# [Records provided]
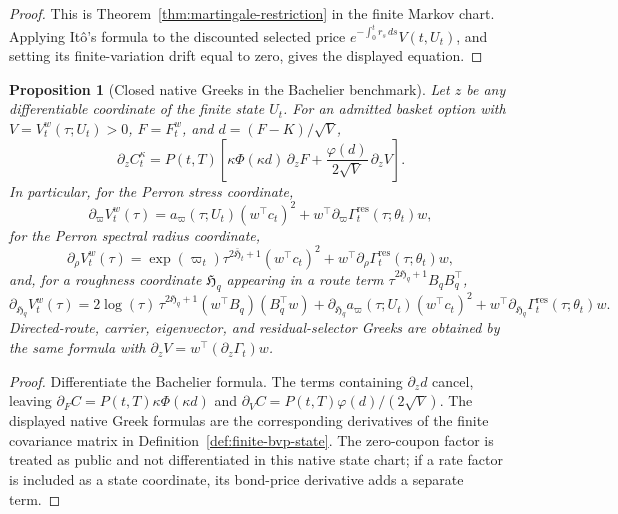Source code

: \documentclass[11pt,a4paper]{amsart}
\theoremstyle{plain}
\newtheorem{proposition}[theorem]{Proposition}
\theoremstyle{definition}
\theoremstyle{remark}
\newcommand{\dd}{\,d}
\begin{document}
\begin{proof}
This is Theorem~\ref{thm:martingale-restriction} in the finite Markov chart.  Applying It\^o's
formula to the discounted selected price \(e^{-\int_0^t r_s\dd s}V(t,U_t)\), and setting its
finite-variation drift equal to zero, gives the displayed equation.
\end{proof}

\begin{proposition}[Closed native Greeks in the Bachelier benchmark]\label{prop:closed-native-greeks}
Let \(z\) be any differentiable coordinate of the finite state \(U_t\).  For an admitted basket
option with \(V=V_t^w(\tau;U_t)>0\), \(F=F_t^w\), and \(d=(F-K)/\sqrt V\),
\[
        \partial_z C_t^\kappa
        =
        P(t,T)
        \left[
        \kappa\Phi(\kappa d)\,\partial_zF
        +
        \frac{\varphi(d)}{2\sqrt V}\,\partial_zV
        \right].
\]
In particular, for the Perron stress coordinate,
\[
        \partial_{\varpi}V_t^w(\tau)
        =
        a_\varpi(\tau;U_t)(w^\top c_t)^2
        +
        w^\top\partial_\varpi\Gamma_t^{\mathrm{res}}(\tau;\theta_t)w ,
\]
for the Perron spectral radius coordinate,
\[
        \partial_{\rho}V_t^w(\tau)
        =
        \exp(\varpi_t)\tau^{2\bar{\mathfrak{H}}_t+1}(w^\top c_t)^2
        +
        w^\top\partial_\rho\Gamma_t^{\mathrm{res}}(\tau;\theta_t)w ,
\]
and, for a roughness coordinate \(\mathfrak{H}_q\) appearing in a route term
\(\tau^{2\mathfrak{H}_q+1}B_qB_q^\top\),
\[
        \partial_{\mathfrak{H}_q}V_t^w(\tau)
        =
        2\log(\tau)\,
        \tau^{2\mathfrak{H}_q+1}(w^\top B_q)(B_q^\top w)
        +
        \partial_{\mathfrak{H}_q}a_\varpi(\tau;U_t)(w^\top c_t)^2
        +
        w^\top\partial_{\mathfrak{H}_q}\Gamma_t^{\mathrm{res}}(\tau;\theta_t)w .
\]
Directed-route, carrier, eigenvector, and residual-selector Greeks are obtained by the same
formula with \(\partial_zV=w^\top(\partial_z\Gamma_t)w\).
\end{proposition}

\begin{proof}
Differentiate the Bachelier formula.  The terms containing \(\partial_z d\) cancel, leaving
\(\partial_F C=P(t,T)\kappa\Phi(\kappa d)\) and
\(\partial_V C=P(t,T)\varphi(d)/(2\sqrt V)\).  The displayed native Greek formulas are the
corresponding derivatives of the finite covariance matrix in
Definition~\ref{def:finite-bvp-state}.  The zero-coupon factor is treated as public and not
differentiated in this native state chart; if a rate factor is included as a state coordinate, its
bond-price derivative adds a separate term.
\end{proof}
\end{document}

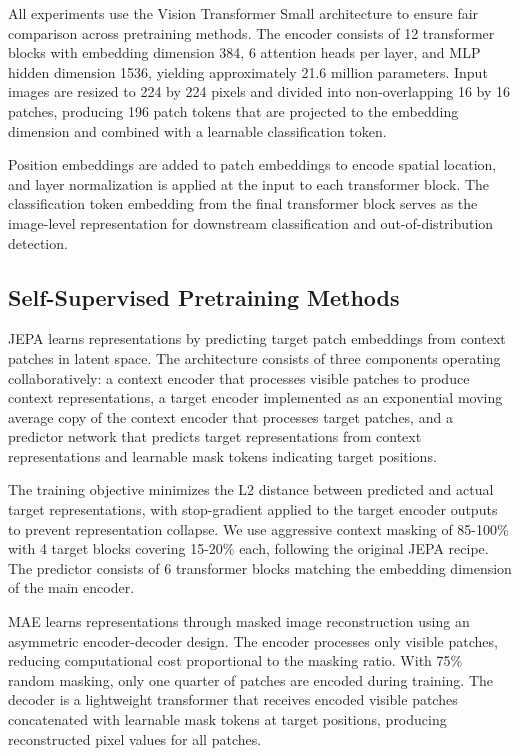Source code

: \documentclass[11pt,a4paper]{article}
\begin{document}
All experiments use the Vision Transformer Small architecture to ensure fair comparison across pretraining methods. The encoder consists of 12 transformer blocks with embedding dimension 384, 6 attention heads per layer, and MLP hidden dimension 1536, yielding approximately 21.6 million parameters. Input images are resized to 224 by 224 pixels and divided into non-overlapping 16 by 16 patches, producing 196 patch tokens that are projected to the embedding dimension and combined with a learnable classification token.

Position embeddings are added to patch embeddings to encode spatial location, and layer normalization is applied at the input to each transformer block. The classification token embedding from the final transformer block serves as the image-level representation for downstream classification and out-of-distribution detection.

\subsection{Self-Supervised Pretraining Methods}

JEPA learns representations by predicting target patch embeddings from context patches in latent space. The architecture consists of three components operating collaboratively: a context encoder that processes visible patches to produce context representations, a target encoder implemented as an exponential moving average copy of the context encoder that processes target patches, and a predictor network that predicts target representations from context representations and learnable mask tokens indicating target positions.

The training objective minimizes the L2 distance between predicted and actual target representations, with stop-gradient applied to the target encoder outputs to prevent representation collapse. We use aggressive context masking of 85-100\% with 4 target blocks covering 15-20\% each, following the original JEPA recipe. The predictor consists of 6 transformer blocks matching the embedding dimension of the main encoder.

MAE learns representations through masked image reconstruction using an asymmetric encoder-decoder design. The encoder processes only visible patches, reducing computational cost proportional to the masking ratio. With 75\% random masking, only one quarter of patches are encoded during training. The decoder is a lightweight transformer that receives encoded visible patches concatenated with learnable mask tokens at target positions, producing reconstructed pixel values for all patches.
\end{document}
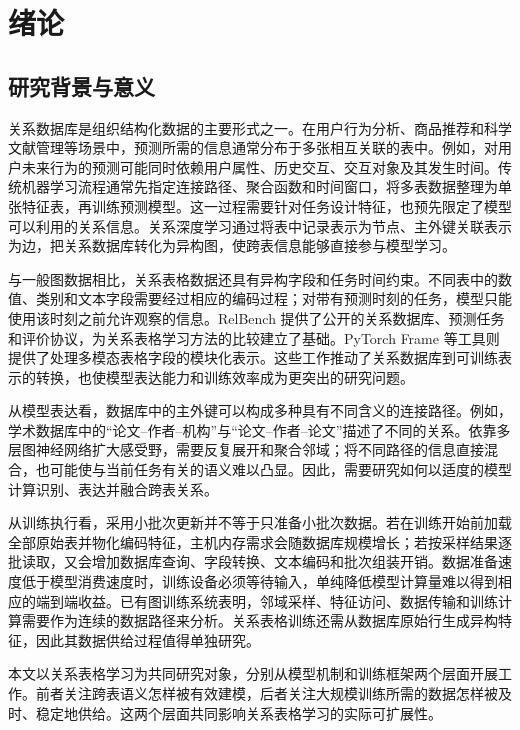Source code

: \chapter{绪论}
\label{chap:introduction}

\section{研究背景与意义}

关系数据库是组织结构化数据的主要形式之一。在用户行为分析、商品推荐和科学文献管理等场景中，预测所需的信息通常分布于多张相互关联的表中。例如，对用户未来行为的预测可能同时依赖用户属性、历史交互、交互对象及其发生时间。传统机器学习流程通常先指定连接路径、聚合函数和时间窗口，将多表数据整理为单张特征表，再训练预测模型。这一过程需要针对任务设计特征，也预先限定了模型可以利用的关系信息。关系深度学习通过将表中记录表示为节点、主外键关联表示为边，把关系数据库转化为异构图，使跨表信息能够直接参与模型学习\cite{fey2024rdl}。

与一般图数据相比，关系表格数据还具有异构字段和任务时间约束。不同表中的数值、类别和文本字段需要经过相应的编码过程；对带有预测时刻的任务，模型只能使用该时刻之前允许观察的信息。RelBench 提供了公开的关系数据库、预测任务和评价协议，为关系表格学习方法的比较建立了基础\cite{robinson2024relbench}。PyTorch Frame 等工具则提供了处理多模态表格字段的模块化表示\cite{hu2024pytorchframe}。这些工作推动了关系数据库到可训练表示的转换，也使模型表达能力和训练效率成为更突出的研究问题。

从模型表达看，数据库中的主外键可以构成多种具有不同含义的连接路径。例如，学术数据库中的“论文--作者--机构”与“论文--作者--论文”描述了不同的关系。依靠多层图神经网络扩大感受野，需要反复展开和聚合邻域；将不同路径的信息直接混合，也可能使与当前任务有关的语义难以凸显。因此，需要研究如何以适度的模型计算识别、表达并融合跨表关系。

从训练执行看，采用小批次更新并不等于只准备小批次数据。若在训练开始前加载全部原始表并物化编码特征，主机内存需求会随数据库规模增长；若按采样结果逐批读取，又会增加数据库查询、字段转换、文本编码和批次组装开销。数据准备速度低于模型消费速度时，训练设备必须等待输入，单纯降低模型计算量难以得到相应的端到端收益。已有图训练系统表明，邻域采样、特征访问、数据传输和训练计算需要作为连续的数据路径来分析\cite{kaler2022salient,liu2023bgl}。关系表格训练还需从数据库原始行生成异构特征，因此其数据供给过程值得单独研究。

本文以关系表格学习为共同研究对象，分别从模型机制和训练框架两个层面开展工作。前者关注跨表语义怎样被有效建模，后者关注大规模训练所需的数据怎样被及时、稳定地供给。这两个层面共同影响关系表格学习的实际可扩展性。

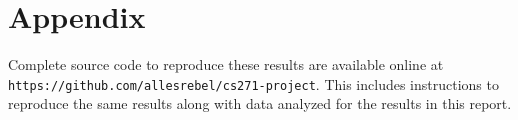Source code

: \documentclass[11pt]{article}
\begin{document}
	\section{Appendix}
	Complete source code to reproduce these results are available online at\\
	 \texttt{https://github.com/allesrebel/cs271-project}\cite{allesrebel_cs271project}.
	This includes instructions to reproduce the same results along with data analyzed for the results in this report.
	
	
	
	
\end{document}
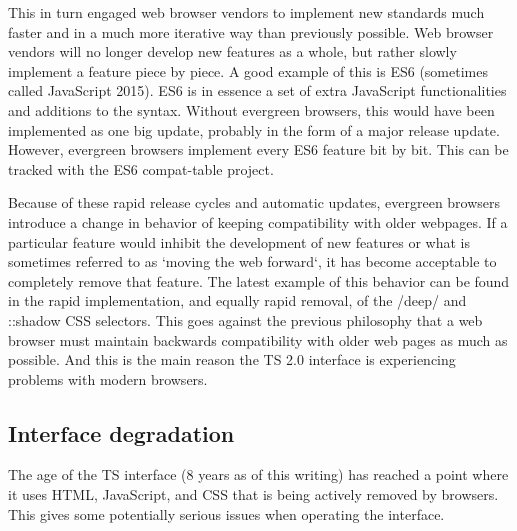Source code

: This in turn engaged web browser vendors to implement new standards much faster
and in a much more iterative way than previously possible.
Web browser vendors will no longer develop new features as a whole, but rather
slowly implement a feature piece by piece.
A good example of this is ES6 (sometimes called JavaScript 2015). ES6 is in
essence a set of extra JavaScript functionalities and additions to the syntax.
Without evergreen browsers, this would have been implemented as one big update,
probably in the form of a major release update.
However, evergreen browsers implement every ES6 feature bit by bit. This can be
tracked with the ES6 compat-table project\cite{compattableproject}.

Because of these rapid release cycles and automatic updates, evergreen browsers
introduce a change in behavior of keeping compatibility with older webpages.
If a particular feature would inhibit the development of new features or what is
sometimes referred to as `moving the web forward`, it has become acceptable to
completely remove that feature.
The latest example of this behavior can be found in the rapid implementation,
and equally rapid removal, of the /deep/ and ::shadow CSS selectors\cite{deepAndShadowCSS}.
This goes against the previous philosophy that a web browser must maintain
backwards compatibility with older web pages as much as possible. And this is
the main reason the TS 2.0 interface is experiencing problems with modern browsers.

\subsection{Interface degradation}
\label{Interface degradation}
The age of the TS interface (8 years as of this writing) has reached a point where it
uses HTML, JavaScript, and CSS that is being actively removed by browsers.
This gives some potentially serious issues when operating the interface.

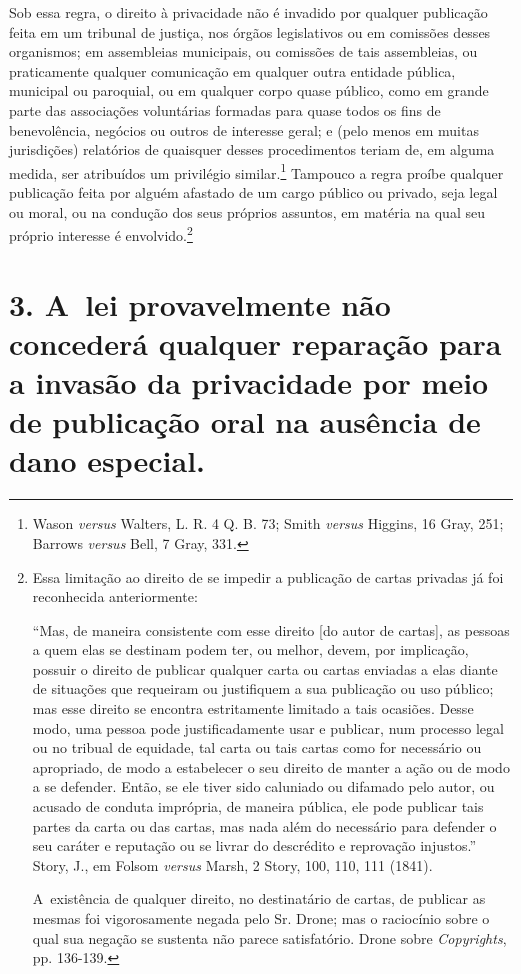 Sob essa regra, o direito à privacidade não é invadido por qualquer
publicação feita em um tribunal de justiça, nos órgãos legislativos ou
em comissões desses organismos; em assembleias municipais, ou comissões
de tais assembleias, ou praticamente qualquer comunicação em qualquer
outra entidade pública, municipal ou paroquial, ou em qualquer corpo
quase público, como em grande parte das associações voluntárias formadas
para quase todos os fins de benevolência, negócios ou outros de
interesse geral; e (pelo menos em muitas jurisdições) relatórios de
quaisquer desses procedimentos teriam de, em alguma medida, ser
atribuídos um privilégio similar.\footnote{Wason \emph{versus} Walters,
  L. R. 4 Q. B. 73; Smith \emph{versus} Higgins, 16 Gray, 251; Barrows
  \emph{versus} Bell, 7 Gray, 331.} Tampouco a regra proíbe qualquer
publicação feita por alguém afastado de um cargo público ou privado,
seja legal ou moral, ou na condução dos seus próprios assuntos, em
matéria na qual seu próprio interesse é envolvido.\footnote{Essa
  limitação ao direito de se impedir a publicação de cartas privadas já
  foi reconhecida anteriormente:

  ``Mas, de maneira consistente com esse direito {[}do autor de
  cartas{]}, as pessoas a quem elas se destinam podem ter, ou melhor,
  devem, por implicação, possuir o direito de publicar qualquer carta ou
  cartas enviadas a elas diante de situações que requeiram ou
  justifiquem a sua publicação ou uso público; mas esse direito se
  encontra estritamente limitado a tais ocasiões. Desse modo, uma pessoa
  pode justificadamente usar e publicar, num processo legal ou no
  tribual de equidade, tal carta ou tais cartas como for necessário ou
  apropriado, de modo a estabelecer o seu direito de manter a ação ou de
  modo a se defender. Então, se ele tiver sido caluniado ou difamado
  pelo autor, ou acusado de conduta imprópria, de maneira pública, ele
  pode publicar tais partes da carta ou das cartas, mas nada além do
  necessário para defender o seu caráter e reputação ou se livrar do
  descrédito e reprovação injustos.'' Story, J., em Folsom \emph{versus}
  Marsh, 2 Story, 100, 110, 111 (1841).

  A~existência de qualquer direito, no destinatário de cartas, de
  publicar as mesmas foi vigorosamente negada pelo Sr. Drone; mas o
  raciocínio sobre o qual sua negação se sustenta não parece
  satisfatório. Drone sobre \emph{Copyrights}, pp. 136-139.}

\section{3. A~lei provavelmente não concederá qualquer reparação para a
invasão da privacidade por meio de publicação oral na ausência de dano
especial.}

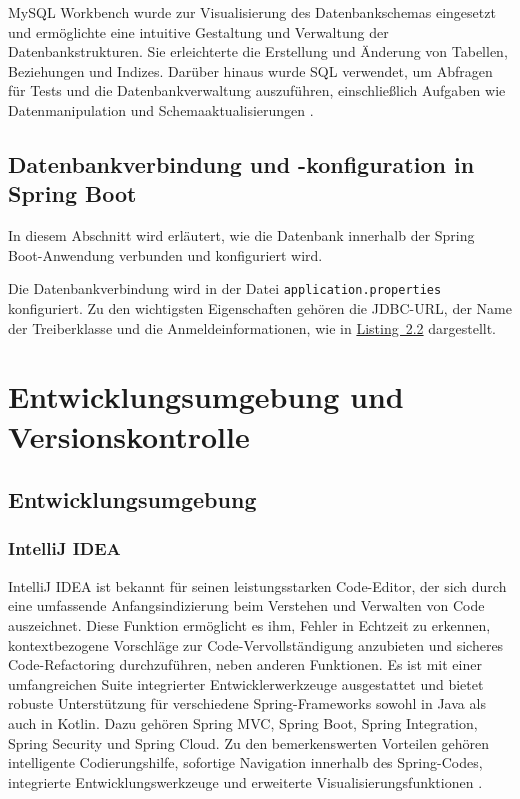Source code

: MySQL Workbench wurde zur Visualisierung des Datenbankschemas eingesetzt und ermöglichte eine intuitive Gestaltung und Verwaltung der Datenbankstrukturen. Sie erleichterte die Erstellung und Änderung von Tabellen, Beziehungen und Indizes. Darüber hinaus wurde SQL verwendet, um Abfragen für Tests und die Datenbankverwaltung auszuführen, einschließlich Aufgaben wie Datenmanipulation und Schemaaktualisierungen \cite{mySQL:o.J}.

\subsection{Datenbankverbindung und -konfiguration in Spring Boot}
In diesem Abschnitt wird erläutert, wie die Datenbank innerhalb der Spring Boot-Anwendung verbunden und konfiguriert wird.

Die Datenbankverbindung wird in der Datei \texttt{application.properties} konfiguriert. Zu den wichtigsten Eigenschaften gehören die JDBC-URL, der Name der Treiberklasse und die Anmeldeinformationen, wie in \hyperref[Application.properties]{Listing~2.2} dargestellt.


\section{Entwicklungsumgebung und Versionskontrolle}

\subsection{Entwicklungsumgebung}


\subsubsection{IntelliJ IDEA}

IntelliJ IDEA ist bekannt für seinen leistungsstarken Code-Editor, der sich durch eine umfassende Anfangsindizierung beim Verstehen und Verwalten von Code auszeichnet. Diese Funktion ermöglicht es ihm, Fehler in Echtzeit zu erkennen, kontextbezogene Vorschläge zur Code-Vervollständigung anzubieten und sicheres Code-Refactoring durchzuführen, neben anderen Funktionen. Es ist mit einer umfangreichen Suite integrierter Entwicklerwerkzeuge ausgestattet und bietet robuste Unterstützung für verschiedene Spring-Frameworks sowohl in Java als auch in Kotlin. Dazu gehören Spring MVC, Spring Boot, Spring Integration, Spring Security und Spring Cloud. Zu den bemerkenswerten Vorteilen gehören intelligente Codierungshilfe, sofortige Navigation innerhalb des Spring-Codes, integrierte Entwicklungswerkzeuge und erweiterte Visualisierungsfunktionen \cite{Jetbrains:o.J}.


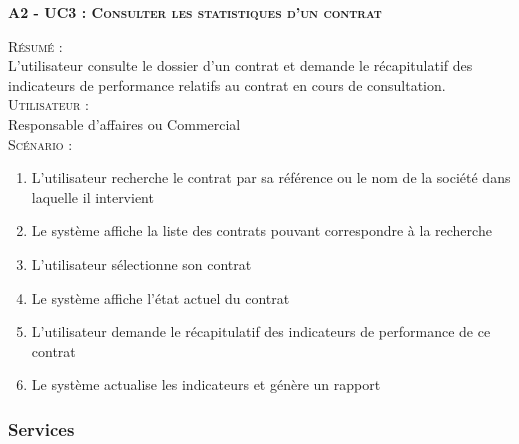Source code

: \noindent\textsc{\bf{A2 - UC3 :} Consulter les statistiques d’un contrat}
\begin{shaded}
\noindent\textsc{Résumé :}\\

L’utilisateur consulte le dossier d’un contrat et demande le récapitulatif des indicateurs de performance relatifs au contrat en cours de consultation. \\

\noindent\textsc{Utilisateur :}\\

Responsable d’affaires ou Commercial \\

\noindent\textsc{Scénario :} \\
\begin{enumerate}
    \item L’utilisateur recherche le contrat par sa référence ou le nom de la société dans laquelle il intervient
    \item Le système affiche la liste des contrats pouvant correspondre à la recherche
    \item L’utilisateur sélectionne son contrat
    \item Le système affiche l’état actuel du contrat
    \item L’utilisateur demande le récapitulatif des indicateurs de performance de ce contrat
    \item Le système actualise les indicateurs et génère un rapport
\end{enumerate}
\end{shaded}

\subsubsection{Services}

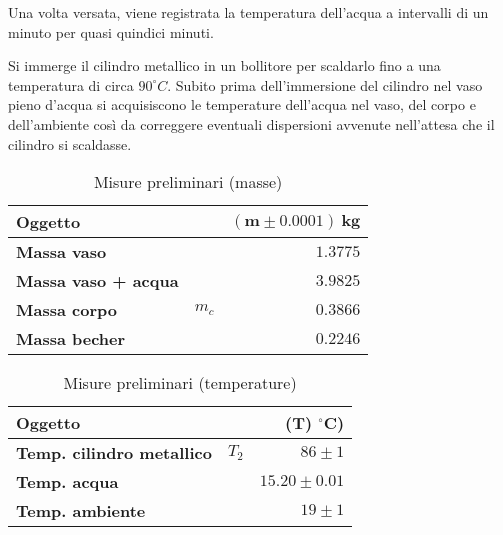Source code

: \documentclass{article}
\begin{document}
	Una volta versata, viene registrata la temperatura dell'acqua a intervalli di un minuto per quasi quindici minuti.
	
	Si immerge il cilindro metallico in un bollitore per scaldarlo fino a una temperatura di circa \(90 ^\circ C\). Subito prima dell'immersione del cilindro nel vaso pieno d'acqua si acquisiscono le temperature dell'acqua nel vaso, del corpo e dell'ambiente così da correggere eventuali dispersioni avvenute nell'attesa che il cilindro si scaldasse.
	
	\vspace{1cm}
	\begin{minipage}{0.4\textwidth}
		\begin{table}[H] \centering
			\begin{small}
				\begin{tabular}{@{}lrr@{}}\toprule
					\textbf{Oggetto}& &  \(\boldsymbol{(m \pm 0.0001) \SI{}{\kilogram}}\) \\ \midrule
					\textbf{Massa vaso}	&	 & \(1.3775\)   \\  \hdashline
					\textbf{Massa vaso + acqua}	&	 & \(3.9825\)   \\  \hdashline
					\textbf{Massa corpo}	& \(m_{c}\)	 & \(0.3866\)   \\  \hdashline
					\textbf{Massa becher}	&	 & \(0.2246\)   \\
					\bottomrule
				\end{tabular}
			\end{small}
			\caption{Misure preliminari (masse)}
		\end{table}
	\end{minipage}
	\begin{minipage}{0.6\textwidth}
		\begin{table}[H] \centering
			\begin{small}
				\begin{tabular}{@{}lrr@{}}\toprule
					\textbf{Oggetto}					&  			& \textbf{(\(\boldsymbol{T}\))} \(\boldsymbol{^\circ C}\))\\ \midrule
					\textbf{Temp. cilindro metallico}	& 	\(T_{2}\)		& \(86 \pm 1\)	 \\  \hdashline
					\textbf{Temp. acqua}				&					&\(15.20 \pm 0.01\)		 	 \\  \hdashline
					\textbf{Temp. ambiente}				&					& \(19 \pm 1\)		 	  \\  
					\bottomrule
				\end{tabular}
			\end{small}
			\caption{Misure preliminari (temperature)}
		\end{table}
	\end{minipage}
	\vspace{1cm}
	
\end{document}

# [Task brief]
Look through the material above. Copy each line where the word "konfiguriert" appears.

# [The answer]
In diesem Abschnitt wird erläutert, wie die Datenbank innerhalb der Spring Boot-Anwendung verbunden und konfiguriert wird.
Die Datenbankverbindung wird in der Datei \texttt{application.properties} konfiguriert. Zu den wichtigsten Eigenschaften gehören die JDBC-URL, der Name der Treiberklasse und die Anmeldeinformationen, wie in \hyperref[Application.properties]{Listing~2.2} dargestellt.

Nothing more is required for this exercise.